TinyMCE 6.7.1

These are the Tiny Cloud and TinyMCE Enterprise release notes. For information on the latest community version of TinyMCE, see the TinyMCE Changelog.

Overview

TinyMCE 6.7.1 was released for TinyMCE Enterprise and Tiny Cloud on Thursday, October 19th, 2023. These release notes provide an overview of the changes for TinyMCE 6.7.1, including:

Security fixes

TinyMCE 6.7.1 includes a fix for the following security issue:

Specific HTML content caused mXSS when using undo/redo, the getContent API with the format: 'raw' option, the resetContent API, and the Autosave plugin

A mutation cross-site scripting (mXSS) vulnerability was discovered in TinyMCE’s core undo and redo functionality.

When a carefully-crafted HTML snippet passes the XSS sanitization layer, it is manipulated as a string by internal trimming functions before being stored in the undo stack.
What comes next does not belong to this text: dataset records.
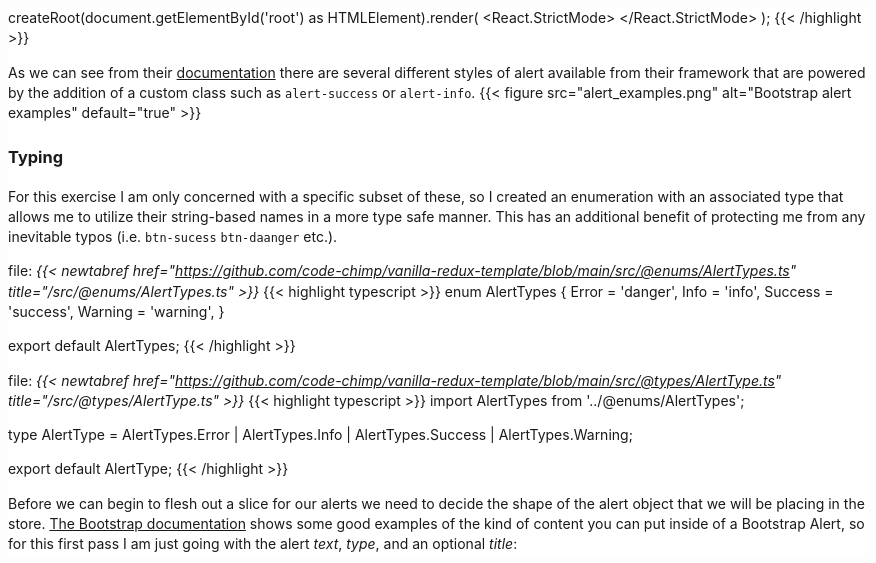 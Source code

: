 createRoot(document.getElementById('root') as HTMLElement).render(
  <React.StrictMode>
    <Provider store={store}>
      <RouterProvider router={routes} />
    </Provider>
  </React.StrictMode>
);
{{< /highlight >}}

As we can see from their [documentation][bsax] there are several different styles of alert available from their framework
that are powered by the addition of a custom class such as `alert-success` or `alert-info`.
{{< figure src="alert_examples.png" alt="Bootstrap alert examples" default="true" >}}

### Typing

For this exercise I am only concerned with a specific subset of these, so I created an enumeration with an associated type
that allows me to utilize their string-based names in a more type safe manner. This has an additional benefit of protecting
me from any inevitable typos (i.e. `btn-sucess` `btn-daanger` etc.).

file: *{{< newtabref
           href="https://github.com/code-chimp/vanilla-redux-template/blob/main/src/@enums/AlertTypes.ts"
           title="/src/@enums/AlertTypes.ts" >}}*
{{< highlight typescript >}}
enum AlertTypes {
  Error = 'danger',
  Info = 'info',
  Success = 'success',
  Warning = 'warning',
}

export default AlertTypes;
{{< /highlight >}}

file: *{{< newtabref
           href="https://github.com/code-chimp/vanilla-redux-template/blob/main/src/@types/AlertType.ts"
           title="/src/@types/AlertType.ts" >}}*
{{< highlight typescript >}}
import AlertTypes from '../@enums/AlertTypes';

type AlertType = AlertTypes.Error
                 | AlertTypes.Info
                 | AlertTypes.Success
                 | AlertTypes.Warning;

export default AlertType;
{{< /highlight >}}

Before we can begin to flesh out a slice for our alerts we need to decide the shape of the alert object that we will be
placing in the store. [The Bootstrap documentation][bsad] shows some good examples of the kind of content you can put
inside of a Bootstrap Alert, so for this first pass I am just going with the alert _text_, _type_, and an optional _title_:


[van]: https://github.com/code-chimp/vanilla-redux-template 'My base template for new Redux projects'
[bs]: https://getbootstrap.com/ 'Powerful front-end toolkit'
[antd]: https://ant.design/docs/react/introduce 'Popular UI toolkit'
[mui]: https://mui.com/ 'A comprehensive suite of UI tools to help you ship new features faster'
[zurb]: https://get.foundation/sites.html 'A wide range of modular and flexible components with an eye toward accessibility'
[bsa]: https://getbootstrap.com/docs/5.2/components/alerts/ 'Provide contextual feedback messages for typical user actions'
[bsax]: https://getbootstrap.com/docs/5.2/components/alerts/#examples 'Examples of Bootstrap alert styles'
[bsad]: https://getbootstrap.com/docs/5.2/components/alerts/#additional-content 'Additional content in the Alert body'
[bst]: https://getbootstrap.com/docs/5.2/components/toasts/ 'Lightweight push notifications'
[icon]: https://getbootstrap.com/docs/5.2/components/alerts/#icons 'Adding Bootstrap icons'
[prep]: https://redux-toolkit.js.org/api/createaction/#using-prepare-callbacks-to-customize-action-contents 'Using Prepare Callbacks to Customize Action Contents'
[rtk]: https://redux-toolkit.js.org/ 'official, opinionated, batteries-included toolset for efficient Redux development'
[uuid]: https://github.com/uuidjs/uuid 'For the creation of RFC4122 UUIDs'
[bsevt]: https://getbootstrap.com/docs/5.2/components/alerts/#events 'Fired when the alert has been closed and CSS transitions have completed.'
[ref]: https://reactjs.org/docs/hooks-reference.html#useref 'returns a mutable ref object whose .current property is initialized to the passed argument i.e. like a DOM node'
[fa]: https://fontawesome.com/ "The internet's icon library"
If the HTML snippet was restored from the undo stack, the combination of the string manipulation and reparative parsing by the browser’s native DomParser API mutates the HTML maliciously, allowing an XSS payload to be executed.

This vulnerability also impacts these related TinyMCE APIs and plugins:

This vulnerability has been patched in TinyMCE 6.7.1 by ensuring HTML is trimmed using node-level manipulation instead of string manipulation.

Tiny Technologies would like to thank Masato Kinugawa of Cure53 for discovering this vulnerability.

Notification messages containing HTML were not properly XSS sanitized before being displayed.

A cross-site scripting (XSS) vulnerability was discovered in TinyMCE’s Notification Manager API. The vulnerability exploits TinyMCE’s unfiltered notification system, which is used in error handling. The conditions for this exploit requires carefully crafted malicious content to have been inserted into the editor and a notification to have been triggered.

When a notification was opened, the HTML within the text argument was displayed unfiltered in the notification. The vulnerability allowed arbitrary JavaScript execution when an notification presented in the TinyMCE UI for the current user. This issue could also be exploited by any integration which uses a TinyMCE notification to display unfiltered HTML content.

This vulnerability has been patched in TinyMCE 6.7.1 by ensuring that the HTML displayed in the notification is sanitized, preventing the exploit.

Tiny Technologies would like to thank Phillp Sinnott and Mikko Rantalainen for discovering this vulnerability.